Look through the entries below and say how many lines contain the string "mapping". Give the number only.
─── Information provided ───
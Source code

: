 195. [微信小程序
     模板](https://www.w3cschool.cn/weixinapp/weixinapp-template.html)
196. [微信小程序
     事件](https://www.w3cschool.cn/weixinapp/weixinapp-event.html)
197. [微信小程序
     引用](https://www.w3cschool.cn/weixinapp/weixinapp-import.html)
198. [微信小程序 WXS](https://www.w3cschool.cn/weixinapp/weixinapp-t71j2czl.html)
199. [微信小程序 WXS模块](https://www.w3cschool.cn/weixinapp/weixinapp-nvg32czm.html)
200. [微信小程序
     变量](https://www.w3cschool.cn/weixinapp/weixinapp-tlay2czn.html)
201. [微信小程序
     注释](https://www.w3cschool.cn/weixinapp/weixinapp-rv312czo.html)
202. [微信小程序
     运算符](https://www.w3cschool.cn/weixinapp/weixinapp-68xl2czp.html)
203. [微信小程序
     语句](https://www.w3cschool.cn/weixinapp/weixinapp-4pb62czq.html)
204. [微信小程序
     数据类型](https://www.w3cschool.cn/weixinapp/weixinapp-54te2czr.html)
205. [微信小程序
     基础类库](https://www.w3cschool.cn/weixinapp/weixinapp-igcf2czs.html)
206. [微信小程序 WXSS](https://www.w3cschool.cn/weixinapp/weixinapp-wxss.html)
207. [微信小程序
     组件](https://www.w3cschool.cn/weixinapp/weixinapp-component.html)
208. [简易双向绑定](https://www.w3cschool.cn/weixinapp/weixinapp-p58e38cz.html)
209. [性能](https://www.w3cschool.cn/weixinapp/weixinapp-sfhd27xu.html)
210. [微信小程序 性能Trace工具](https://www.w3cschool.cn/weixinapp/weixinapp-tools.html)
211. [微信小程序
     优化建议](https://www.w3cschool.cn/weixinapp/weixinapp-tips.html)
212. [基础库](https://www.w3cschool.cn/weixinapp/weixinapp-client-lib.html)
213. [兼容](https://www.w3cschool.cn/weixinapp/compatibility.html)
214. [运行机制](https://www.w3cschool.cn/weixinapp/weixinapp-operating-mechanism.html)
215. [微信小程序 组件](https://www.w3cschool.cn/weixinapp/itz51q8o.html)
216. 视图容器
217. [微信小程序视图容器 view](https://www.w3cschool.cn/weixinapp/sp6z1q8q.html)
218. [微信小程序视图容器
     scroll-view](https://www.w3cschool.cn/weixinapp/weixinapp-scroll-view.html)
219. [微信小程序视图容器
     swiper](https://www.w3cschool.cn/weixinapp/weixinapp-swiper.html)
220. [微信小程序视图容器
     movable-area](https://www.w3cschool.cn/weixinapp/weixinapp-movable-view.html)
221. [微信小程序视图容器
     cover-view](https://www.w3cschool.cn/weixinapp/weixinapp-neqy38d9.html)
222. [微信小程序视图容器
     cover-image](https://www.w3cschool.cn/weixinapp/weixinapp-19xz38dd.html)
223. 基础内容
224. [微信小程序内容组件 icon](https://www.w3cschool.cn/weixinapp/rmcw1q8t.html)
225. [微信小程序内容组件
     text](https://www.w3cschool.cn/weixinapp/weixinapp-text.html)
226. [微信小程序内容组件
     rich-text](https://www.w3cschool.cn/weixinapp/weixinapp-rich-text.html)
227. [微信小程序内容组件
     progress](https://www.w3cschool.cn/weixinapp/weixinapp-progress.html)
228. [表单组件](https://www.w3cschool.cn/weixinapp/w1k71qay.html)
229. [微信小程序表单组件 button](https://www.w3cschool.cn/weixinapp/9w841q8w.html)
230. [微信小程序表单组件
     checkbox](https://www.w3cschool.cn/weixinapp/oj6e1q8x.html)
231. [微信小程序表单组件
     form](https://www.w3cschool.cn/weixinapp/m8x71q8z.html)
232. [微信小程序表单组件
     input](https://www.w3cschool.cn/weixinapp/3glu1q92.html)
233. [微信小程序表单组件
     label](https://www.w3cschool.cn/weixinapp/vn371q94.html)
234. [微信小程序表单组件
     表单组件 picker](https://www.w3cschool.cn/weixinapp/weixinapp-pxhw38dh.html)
───
─── Information provided ───
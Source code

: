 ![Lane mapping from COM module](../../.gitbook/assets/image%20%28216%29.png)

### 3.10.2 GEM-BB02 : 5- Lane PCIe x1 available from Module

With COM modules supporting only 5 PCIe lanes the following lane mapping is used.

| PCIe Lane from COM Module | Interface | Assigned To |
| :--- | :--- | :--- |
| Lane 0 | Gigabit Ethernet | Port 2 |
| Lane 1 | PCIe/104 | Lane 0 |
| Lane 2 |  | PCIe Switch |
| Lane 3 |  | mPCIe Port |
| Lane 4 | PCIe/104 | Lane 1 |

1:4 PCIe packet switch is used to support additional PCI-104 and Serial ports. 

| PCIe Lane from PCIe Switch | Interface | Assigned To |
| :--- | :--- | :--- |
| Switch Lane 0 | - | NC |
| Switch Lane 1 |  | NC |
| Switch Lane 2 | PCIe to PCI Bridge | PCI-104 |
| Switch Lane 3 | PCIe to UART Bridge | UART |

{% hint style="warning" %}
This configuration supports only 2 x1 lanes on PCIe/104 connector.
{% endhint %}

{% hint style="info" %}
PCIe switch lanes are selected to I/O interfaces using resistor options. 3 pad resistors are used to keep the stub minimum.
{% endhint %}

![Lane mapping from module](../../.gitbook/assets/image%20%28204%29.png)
───
─── Information provided ───
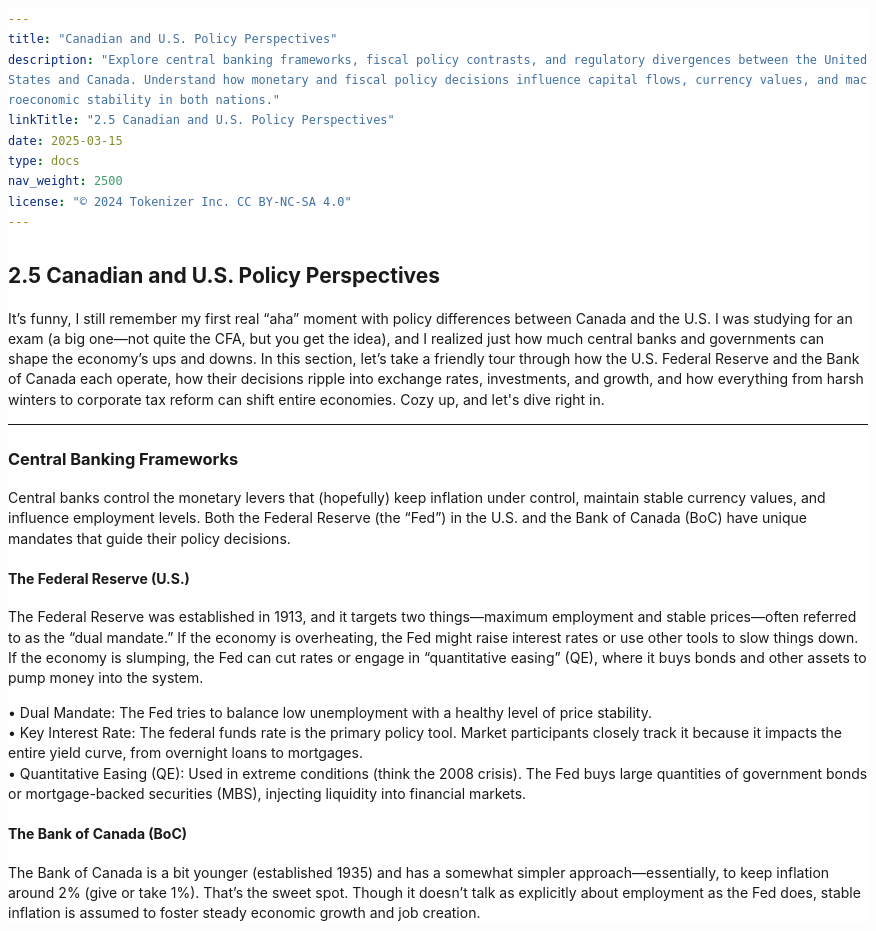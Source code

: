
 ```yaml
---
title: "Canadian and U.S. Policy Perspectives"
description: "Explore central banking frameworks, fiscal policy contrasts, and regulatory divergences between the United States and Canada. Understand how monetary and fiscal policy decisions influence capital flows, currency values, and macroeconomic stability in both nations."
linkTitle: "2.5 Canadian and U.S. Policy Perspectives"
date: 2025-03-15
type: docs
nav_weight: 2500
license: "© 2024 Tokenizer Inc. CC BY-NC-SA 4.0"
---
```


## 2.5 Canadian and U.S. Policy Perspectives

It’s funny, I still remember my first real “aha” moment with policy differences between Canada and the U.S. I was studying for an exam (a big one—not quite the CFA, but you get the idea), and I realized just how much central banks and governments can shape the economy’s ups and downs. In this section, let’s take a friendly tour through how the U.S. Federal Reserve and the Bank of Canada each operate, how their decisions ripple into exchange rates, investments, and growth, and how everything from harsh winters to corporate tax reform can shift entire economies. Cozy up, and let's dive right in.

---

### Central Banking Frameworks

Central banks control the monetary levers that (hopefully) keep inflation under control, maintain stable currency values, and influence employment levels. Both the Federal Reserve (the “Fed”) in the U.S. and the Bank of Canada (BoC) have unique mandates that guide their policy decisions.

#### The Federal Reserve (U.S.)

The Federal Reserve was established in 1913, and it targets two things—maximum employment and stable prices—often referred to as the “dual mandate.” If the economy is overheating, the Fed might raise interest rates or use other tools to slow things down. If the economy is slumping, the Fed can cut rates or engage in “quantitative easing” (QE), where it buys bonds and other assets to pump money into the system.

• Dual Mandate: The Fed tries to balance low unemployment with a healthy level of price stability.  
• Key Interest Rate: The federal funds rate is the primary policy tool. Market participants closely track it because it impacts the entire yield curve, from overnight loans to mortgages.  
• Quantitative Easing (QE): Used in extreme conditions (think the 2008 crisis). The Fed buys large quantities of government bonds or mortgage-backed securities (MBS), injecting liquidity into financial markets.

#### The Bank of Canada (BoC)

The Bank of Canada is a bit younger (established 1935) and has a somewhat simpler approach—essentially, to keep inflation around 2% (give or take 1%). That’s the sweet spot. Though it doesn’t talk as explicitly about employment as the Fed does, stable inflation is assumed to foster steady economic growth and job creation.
───
Task solution — 3